───── Records provided

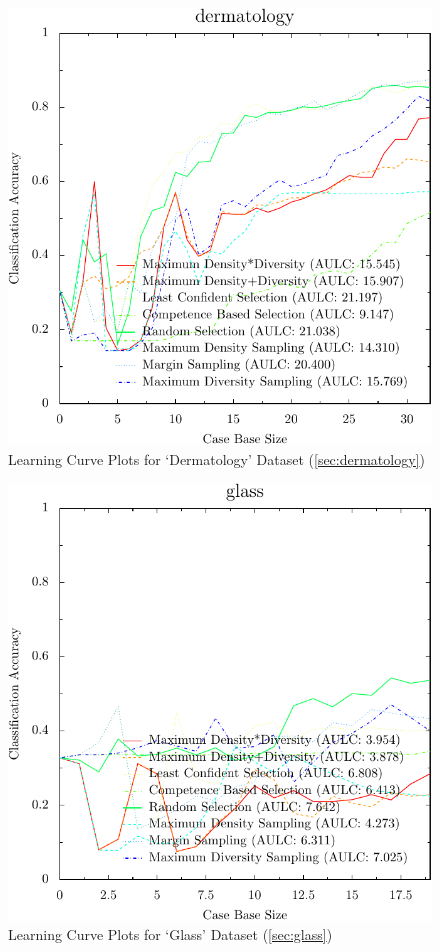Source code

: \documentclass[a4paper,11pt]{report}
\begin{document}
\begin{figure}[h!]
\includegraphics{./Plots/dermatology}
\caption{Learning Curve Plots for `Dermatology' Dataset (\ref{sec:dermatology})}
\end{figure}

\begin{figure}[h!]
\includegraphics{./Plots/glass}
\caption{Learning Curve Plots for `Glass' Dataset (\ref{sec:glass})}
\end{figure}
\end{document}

──────────
───── Records provided

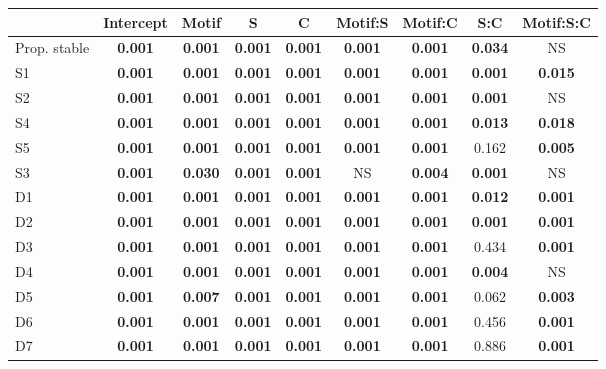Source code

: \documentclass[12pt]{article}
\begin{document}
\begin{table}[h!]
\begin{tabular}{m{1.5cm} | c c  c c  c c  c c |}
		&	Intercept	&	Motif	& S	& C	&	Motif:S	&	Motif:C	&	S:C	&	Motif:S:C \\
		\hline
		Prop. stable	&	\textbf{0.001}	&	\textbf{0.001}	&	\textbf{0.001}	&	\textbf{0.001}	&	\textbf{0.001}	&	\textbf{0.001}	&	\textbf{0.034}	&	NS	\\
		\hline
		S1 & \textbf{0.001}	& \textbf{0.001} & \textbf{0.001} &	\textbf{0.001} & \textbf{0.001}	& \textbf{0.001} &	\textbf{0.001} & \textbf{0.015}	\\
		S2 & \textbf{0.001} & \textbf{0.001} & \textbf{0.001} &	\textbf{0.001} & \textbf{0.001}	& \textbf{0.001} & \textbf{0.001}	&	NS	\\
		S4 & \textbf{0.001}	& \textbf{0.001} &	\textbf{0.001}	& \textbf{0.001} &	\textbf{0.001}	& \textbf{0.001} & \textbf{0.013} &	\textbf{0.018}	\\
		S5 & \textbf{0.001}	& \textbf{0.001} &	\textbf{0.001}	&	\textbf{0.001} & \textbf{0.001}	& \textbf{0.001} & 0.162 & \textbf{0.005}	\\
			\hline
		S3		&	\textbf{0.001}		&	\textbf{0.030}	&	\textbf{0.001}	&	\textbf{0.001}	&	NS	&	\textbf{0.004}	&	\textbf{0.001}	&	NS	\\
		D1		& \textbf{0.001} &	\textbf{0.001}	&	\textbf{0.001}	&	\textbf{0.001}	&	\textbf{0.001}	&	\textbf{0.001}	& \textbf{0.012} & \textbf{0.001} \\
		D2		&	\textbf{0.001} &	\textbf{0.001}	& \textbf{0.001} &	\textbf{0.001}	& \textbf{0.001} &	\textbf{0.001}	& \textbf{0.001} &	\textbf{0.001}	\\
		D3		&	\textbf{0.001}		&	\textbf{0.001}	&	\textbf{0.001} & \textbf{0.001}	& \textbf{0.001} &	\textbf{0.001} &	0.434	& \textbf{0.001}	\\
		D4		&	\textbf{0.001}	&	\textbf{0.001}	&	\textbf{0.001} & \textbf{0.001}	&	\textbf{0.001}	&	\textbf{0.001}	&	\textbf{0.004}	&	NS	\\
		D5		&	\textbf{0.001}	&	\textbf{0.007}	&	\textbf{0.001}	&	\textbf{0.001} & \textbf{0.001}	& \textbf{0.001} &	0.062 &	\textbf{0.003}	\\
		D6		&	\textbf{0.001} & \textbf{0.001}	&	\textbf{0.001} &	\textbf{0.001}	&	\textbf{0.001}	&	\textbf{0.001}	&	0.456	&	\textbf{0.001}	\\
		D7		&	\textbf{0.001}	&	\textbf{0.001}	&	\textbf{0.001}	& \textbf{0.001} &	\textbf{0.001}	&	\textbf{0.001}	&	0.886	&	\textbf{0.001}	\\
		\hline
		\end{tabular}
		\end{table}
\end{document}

──────────
───── Records provided

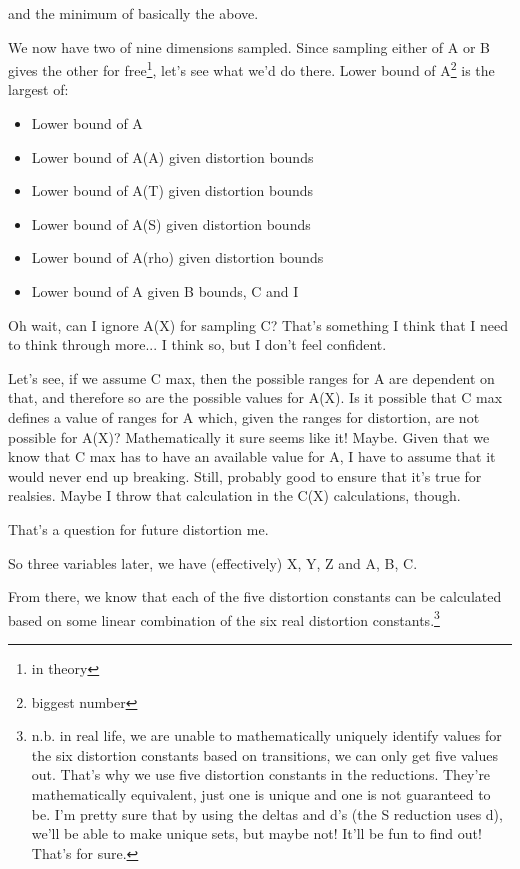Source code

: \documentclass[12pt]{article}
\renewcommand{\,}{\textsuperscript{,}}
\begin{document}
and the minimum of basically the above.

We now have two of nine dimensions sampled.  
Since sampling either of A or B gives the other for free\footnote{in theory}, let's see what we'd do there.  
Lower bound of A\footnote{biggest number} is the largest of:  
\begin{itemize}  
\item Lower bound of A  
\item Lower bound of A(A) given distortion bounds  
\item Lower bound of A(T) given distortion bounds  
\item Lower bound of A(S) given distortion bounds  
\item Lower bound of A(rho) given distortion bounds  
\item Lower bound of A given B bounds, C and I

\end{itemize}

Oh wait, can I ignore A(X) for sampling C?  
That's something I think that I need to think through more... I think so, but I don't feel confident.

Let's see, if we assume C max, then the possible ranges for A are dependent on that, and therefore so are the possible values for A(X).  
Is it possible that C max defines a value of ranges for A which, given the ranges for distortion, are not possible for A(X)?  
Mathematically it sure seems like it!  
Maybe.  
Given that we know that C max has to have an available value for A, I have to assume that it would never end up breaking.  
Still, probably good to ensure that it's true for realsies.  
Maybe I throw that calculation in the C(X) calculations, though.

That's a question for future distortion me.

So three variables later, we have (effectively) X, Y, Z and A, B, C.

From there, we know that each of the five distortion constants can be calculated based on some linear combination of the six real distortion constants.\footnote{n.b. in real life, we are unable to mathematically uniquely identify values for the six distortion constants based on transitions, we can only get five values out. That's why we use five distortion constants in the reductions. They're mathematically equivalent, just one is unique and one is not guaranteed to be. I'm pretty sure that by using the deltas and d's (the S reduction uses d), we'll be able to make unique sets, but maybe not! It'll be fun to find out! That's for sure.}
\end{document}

──────────

_Your task_
Find every line above where the word "bound" occurs, and copy that line.

_Task solution_
Lower bound of A\footnote{biggest number} is the largest of:  
\item Lower bound of A  
\item Lower bound of A(A) given distortion bounds  
\item Lower bound of A(T) given distortion bounds  
\item Lower bound of A(S) given distortion bounds  
\item Lower bound of A(rho) given distortion bounds  
\item Lower bound of A given B bounds, C and I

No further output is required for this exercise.